**Dataset**:
- - - - - - -
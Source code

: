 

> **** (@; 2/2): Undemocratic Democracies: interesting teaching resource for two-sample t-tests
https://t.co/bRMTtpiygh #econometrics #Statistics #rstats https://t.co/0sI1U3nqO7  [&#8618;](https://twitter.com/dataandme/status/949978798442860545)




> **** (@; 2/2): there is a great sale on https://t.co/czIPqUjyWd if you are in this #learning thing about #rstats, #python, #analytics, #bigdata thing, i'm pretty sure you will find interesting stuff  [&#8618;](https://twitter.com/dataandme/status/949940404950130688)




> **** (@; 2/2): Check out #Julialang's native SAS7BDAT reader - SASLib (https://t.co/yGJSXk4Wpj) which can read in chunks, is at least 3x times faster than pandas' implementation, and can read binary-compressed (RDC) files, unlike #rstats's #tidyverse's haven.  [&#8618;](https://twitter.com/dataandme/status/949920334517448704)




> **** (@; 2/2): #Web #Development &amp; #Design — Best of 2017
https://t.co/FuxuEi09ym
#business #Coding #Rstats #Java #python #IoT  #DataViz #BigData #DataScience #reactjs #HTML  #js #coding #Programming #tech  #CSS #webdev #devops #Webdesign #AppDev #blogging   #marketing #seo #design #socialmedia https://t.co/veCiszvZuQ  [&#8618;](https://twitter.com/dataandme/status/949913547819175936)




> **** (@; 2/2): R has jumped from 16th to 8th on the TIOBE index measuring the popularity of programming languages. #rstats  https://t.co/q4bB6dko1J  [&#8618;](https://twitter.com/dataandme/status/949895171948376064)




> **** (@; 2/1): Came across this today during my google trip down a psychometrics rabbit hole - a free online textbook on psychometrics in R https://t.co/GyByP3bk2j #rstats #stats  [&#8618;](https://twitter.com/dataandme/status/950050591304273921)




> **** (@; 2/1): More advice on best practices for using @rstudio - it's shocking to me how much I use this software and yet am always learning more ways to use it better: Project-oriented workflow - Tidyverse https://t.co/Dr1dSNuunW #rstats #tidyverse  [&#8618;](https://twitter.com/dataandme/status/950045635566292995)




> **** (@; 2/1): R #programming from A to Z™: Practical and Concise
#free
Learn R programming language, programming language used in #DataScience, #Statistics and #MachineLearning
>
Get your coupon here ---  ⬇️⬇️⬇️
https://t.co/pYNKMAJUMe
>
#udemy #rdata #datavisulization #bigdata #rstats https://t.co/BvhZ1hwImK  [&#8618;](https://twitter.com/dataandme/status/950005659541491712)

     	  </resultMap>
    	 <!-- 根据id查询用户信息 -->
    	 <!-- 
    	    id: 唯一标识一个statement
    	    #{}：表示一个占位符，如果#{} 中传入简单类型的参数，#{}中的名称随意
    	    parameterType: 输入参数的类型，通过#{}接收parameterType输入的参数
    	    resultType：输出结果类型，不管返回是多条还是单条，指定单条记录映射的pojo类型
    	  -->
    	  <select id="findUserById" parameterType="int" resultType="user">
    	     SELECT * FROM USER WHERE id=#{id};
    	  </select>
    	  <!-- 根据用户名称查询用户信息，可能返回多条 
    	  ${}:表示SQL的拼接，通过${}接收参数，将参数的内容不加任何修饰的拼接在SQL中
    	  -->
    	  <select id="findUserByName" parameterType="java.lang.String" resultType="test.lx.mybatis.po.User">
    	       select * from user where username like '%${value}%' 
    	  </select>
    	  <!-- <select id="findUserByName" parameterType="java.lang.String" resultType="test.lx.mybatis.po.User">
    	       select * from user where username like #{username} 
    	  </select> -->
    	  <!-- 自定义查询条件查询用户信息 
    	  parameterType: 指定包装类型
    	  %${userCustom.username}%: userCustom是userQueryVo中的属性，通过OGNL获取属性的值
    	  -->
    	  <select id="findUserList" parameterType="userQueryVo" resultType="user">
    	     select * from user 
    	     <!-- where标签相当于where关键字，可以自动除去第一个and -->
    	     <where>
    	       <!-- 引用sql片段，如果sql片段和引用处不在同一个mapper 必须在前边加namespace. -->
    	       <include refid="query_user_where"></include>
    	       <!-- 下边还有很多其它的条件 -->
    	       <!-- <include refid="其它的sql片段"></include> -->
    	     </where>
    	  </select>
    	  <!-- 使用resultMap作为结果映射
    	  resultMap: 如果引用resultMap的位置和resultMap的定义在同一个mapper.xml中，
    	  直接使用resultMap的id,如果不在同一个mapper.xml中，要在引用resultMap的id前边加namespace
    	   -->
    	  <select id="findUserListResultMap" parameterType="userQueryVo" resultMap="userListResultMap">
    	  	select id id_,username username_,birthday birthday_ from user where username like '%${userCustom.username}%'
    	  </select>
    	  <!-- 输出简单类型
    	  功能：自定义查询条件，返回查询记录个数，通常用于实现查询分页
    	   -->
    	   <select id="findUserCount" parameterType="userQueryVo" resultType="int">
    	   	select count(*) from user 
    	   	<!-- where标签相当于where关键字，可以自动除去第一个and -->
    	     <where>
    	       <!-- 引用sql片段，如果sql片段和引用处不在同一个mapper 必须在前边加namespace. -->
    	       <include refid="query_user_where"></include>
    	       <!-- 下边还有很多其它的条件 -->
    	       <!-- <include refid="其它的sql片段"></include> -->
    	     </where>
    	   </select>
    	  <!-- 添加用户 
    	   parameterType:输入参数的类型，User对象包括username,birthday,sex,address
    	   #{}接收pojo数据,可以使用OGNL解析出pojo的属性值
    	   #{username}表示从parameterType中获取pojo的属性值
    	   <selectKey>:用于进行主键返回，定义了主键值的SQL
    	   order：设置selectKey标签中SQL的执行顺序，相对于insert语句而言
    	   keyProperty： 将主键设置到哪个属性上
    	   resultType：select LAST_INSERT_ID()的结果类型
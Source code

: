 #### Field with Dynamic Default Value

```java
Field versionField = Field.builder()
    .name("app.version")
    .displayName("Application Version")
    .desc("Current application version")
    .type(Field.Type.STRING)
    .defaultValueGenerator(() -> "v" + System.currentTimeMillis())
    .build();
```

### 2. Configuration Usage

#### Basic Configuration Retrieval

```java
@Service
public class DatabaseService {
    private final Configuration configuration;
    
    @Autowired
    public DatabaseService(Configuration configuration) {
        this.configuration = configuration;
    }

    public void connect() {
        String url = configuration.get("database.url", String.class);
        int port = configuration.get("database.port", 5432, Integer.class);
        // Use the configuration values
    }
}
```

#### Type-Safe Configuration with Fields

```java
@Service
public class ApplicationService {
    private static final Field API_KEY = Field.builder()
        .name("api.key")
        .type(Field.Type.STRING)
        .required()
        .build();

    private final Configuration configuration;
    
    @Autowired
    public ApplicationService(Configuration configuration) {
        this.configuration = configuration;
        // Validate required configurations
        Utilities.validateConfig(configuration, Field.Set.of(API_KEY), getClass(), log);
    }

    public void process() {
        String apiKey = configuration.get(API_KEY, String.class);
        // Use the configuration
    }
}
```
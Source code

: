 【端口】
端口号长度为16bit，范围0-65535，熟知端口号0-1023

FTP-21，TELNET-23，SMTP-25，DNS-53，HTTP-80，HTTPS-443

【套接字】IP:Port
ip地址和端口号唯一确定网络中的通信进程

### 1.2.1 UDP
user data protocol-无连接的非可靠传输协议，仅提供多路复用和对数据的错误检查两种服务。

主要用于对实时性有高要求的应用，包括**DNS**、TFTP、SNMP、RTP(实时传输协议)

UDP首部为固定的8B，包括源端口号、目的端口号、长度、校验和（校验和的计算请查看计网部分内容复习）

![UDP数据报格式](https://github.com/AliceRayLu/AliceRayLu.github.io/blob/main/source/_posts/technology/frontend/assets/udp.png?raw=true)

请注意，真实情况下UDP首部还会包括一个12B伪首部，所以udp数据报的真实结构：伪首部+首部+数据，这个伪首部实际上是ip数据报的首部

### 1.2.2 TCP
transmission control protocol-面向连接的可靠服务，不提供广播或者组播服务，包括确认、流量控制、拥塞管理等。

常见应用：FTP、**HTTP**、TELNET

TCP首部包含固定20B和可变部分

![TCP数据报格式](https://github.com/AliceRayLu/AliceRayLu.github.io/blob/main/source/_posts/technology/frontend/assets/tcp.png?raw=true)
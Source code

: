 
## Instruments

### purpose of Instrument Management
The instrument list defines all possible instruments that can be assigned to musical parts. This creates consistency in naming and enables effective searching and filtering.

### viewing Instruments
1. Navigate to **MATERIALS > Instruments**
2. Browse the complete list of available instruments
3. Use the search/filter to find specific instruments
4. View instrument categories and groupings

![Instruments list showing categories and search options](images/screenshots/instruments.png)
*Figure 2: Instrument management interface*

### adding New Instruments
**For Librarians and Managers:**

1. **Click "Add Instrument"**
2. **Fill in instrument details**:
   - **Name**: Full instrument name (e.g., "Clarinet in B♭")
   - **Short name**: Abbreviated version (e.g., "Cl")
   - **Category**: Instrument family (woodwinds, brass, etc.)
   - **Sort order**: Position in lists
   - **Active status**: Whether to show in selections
- - - - - - -
**The problem**:
Lines from the entries that contain the word "python" are what the answer must hold.

**Reply to the task**:
> **** (@; 2/2): there is a great sale on https://t.co/czIPqUjyWd if you are in this #learning thing about #rstats, #python, #analytics, #bigdata thing, i'm pretty sure you will find interesting stuff  [&#8618;](https://twitter.com/dataandme/status/949940404950130688)
#business #Coding #Rstats #Java #python #IoT  #DataViz #BigData #DataScience #reactjs #HTML  #js #coding #Programming #tech  #CSS #webdev #devops #Webdesign #AppDev #blogging   #marketing #seo #design #socialmedia https://t.co/veCiszvZuQ  [&#8618;](https://twitter.com/dataandme/status/949913547819175936)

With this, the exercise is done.